§ Material to process

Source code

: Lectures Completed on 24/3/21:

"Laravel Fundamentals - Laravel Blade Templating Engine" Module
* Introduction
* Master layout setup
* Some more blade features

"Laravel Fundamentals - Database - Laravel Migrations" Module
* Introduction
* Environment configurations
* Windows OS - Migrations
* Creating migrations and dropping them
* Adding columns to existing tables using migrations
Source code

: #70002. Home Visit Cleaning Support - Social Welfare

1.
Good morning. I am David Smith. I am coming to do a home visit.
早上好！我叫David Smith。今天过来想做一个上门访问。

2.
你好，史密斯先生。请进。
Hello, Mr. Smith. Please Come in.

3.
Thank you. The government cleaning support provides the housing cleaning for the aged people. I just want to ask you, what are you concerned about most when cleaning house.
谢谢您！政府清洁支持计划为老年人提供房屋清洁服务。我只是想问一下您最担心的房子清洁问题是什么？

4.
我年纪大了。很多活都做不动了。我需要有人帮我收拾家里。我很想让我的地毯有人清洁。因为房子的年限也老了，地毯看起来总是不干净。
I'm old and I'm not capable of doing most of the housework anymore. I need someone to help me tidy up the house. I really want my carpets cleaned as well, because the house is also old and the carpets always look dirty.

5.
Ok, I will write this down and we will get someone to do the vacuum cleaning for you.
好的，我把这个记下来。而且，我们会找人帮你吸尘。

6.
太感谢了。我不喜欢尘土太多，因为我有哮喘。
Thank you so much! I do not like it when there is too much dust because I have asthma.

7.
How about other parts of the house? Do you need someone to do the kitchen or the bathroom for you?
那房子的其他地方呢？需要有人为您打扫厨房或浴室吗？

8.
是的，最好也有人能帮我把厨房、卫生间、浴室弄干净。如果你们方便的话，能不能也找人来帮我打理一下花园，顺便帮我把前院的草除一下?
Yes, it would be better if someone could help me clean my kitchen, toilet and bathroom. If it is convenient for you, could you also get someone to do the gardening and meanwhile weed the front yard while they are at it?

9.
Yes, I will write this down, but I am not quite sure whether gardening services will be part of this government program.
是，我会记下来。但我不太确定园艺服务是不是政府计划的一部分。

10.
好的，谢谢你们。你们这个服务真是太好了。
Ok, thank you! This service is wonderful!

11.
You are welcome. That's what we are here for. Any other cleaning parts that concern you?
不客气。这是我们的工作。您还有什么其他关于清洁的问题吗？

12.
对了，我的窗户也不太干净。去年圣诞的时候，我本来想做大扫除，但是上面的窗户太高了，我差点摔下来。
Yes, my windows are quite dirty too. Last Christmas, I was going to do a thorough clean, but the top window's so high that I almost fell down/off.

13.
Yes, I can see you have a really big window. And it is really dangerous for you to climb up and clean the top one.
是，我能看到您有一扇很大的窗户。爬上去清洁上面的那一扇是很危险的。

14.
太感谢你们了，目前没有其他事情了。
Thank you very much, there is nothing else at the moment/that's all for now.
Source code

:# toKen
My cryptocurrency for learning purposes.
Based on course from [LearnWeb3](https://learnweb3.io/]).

§ What to do
Restate the listing in full, word for word.

§ Output for this task
Source code

: Lectures Completed on 24/3/21:

"Laravel Fundamentals - Laravel Blade Templating Engine" Module
* Introduction
* Master layout setup
* Some more blade features

"Laravel Fundamentals - Database - Laravel Migrations" Module
* Introduction
* Environment configurations
* Windows OS - Migrations
* Creating migrations and dropping them
* Adding columns to existing tables using migrations
Source code

: #70002. Home Visit Cleaning Support - Social Welfare

1.
Good morning. I am David Smith. I am coming to do a home visit.
早上好！我叫David Smith。今天过来想做一个上门访问。

2.
你好，史密斯先生。请进。
Hello, Mr. Smith. Please Come in.

3.
Thank you. The government cleaning support provides the housing cleaning for the aged people. I just want to ask you, what are you concerned about most when cleaning house.
谢谢您！政府清洁支持计划为老年人提供房屋清洁服务。我只是想问一下您最担心的房子清洁问题是什么？

4.
我年纪大了。很多活都做不动了。我需要有人帮我收拾家里。我很想让我的地毯有人清洁。因为房子的年限也老了，地毯看起来总是不干净。
I'm old and I'm not capable of doing most of the housework anymore. I need someone to help me tidy up the house. I really want my carpets cleaned as well, because the house is also old and the carpets always look dirty.

5.
Ok, I will write this down and we will get someone to do the vacuum cleaning for you.
好的，我把这个记下来。而且，我们会找人帮你吸尘。

6.
太感谢了。我不喜欢尘土太多，因为我有哮喘。
Thank you so much! I do not like it when there is too much dust because I have asthma.

7.
How about other parts of the house? Do you need someone to do the kitchen or the bathroom for you?
那房子的其他地方呢？需要有人为您打扫厨房或浴室吗？

8.
是的，最好也有人能帮我把厨房、卫生间、浴室弄干净。如果你们方便的话，能不能也找人来帮我打理一下花园，顺便帮我把前院的草除一下?
Yes, it would be better if someone could help me clean my kitchen, toilet and bathroom. If it is convenient for you, could you also get someone to do the gardening and meanwhile weed the front yard while they are at it?

9.
Yes, I will write this down, but I am not quite sure whether gardening services will be part of this government program.
是，我会记下来。但我不太确定园艺服务是不是政府计划的一部分。

10.
好的，谢谢你们。你们这个服务真是太好了。
Ok, thank you! This service is wonderful!

11.
You are welcome. That's what we are here for. Any other cleaning parts that concern you?
不客气。这是我们的工作。您还有什么其他关于清洁的问题吗？

12.
对了，我的窗户也不太干净。去年圣诞的时候，我本来想做大扫除，但是上面的窗户太高了，我差点摔下来。
Yes, my windows are quite dirty too. Last Christmas, I was going to do a thorough clean, but the top window's so high that I almost fell down/off.

13.
Yes, I can see you have a really big window. And it is really dangerous for you to climb up and clean the top one.
是，我能看到您有一扇很大的窗户。爬上去清洁上面的那一扇是很危险的。

14.
太感谢你们了，目前没有其他事情了。
Thank you very much, there is nothing else at the moment/that's all for now.
Source code

:# toKen
My cryptocurrency for learning purposes.
Based on course from [LearnWeb3](https://learnweb3.io/]).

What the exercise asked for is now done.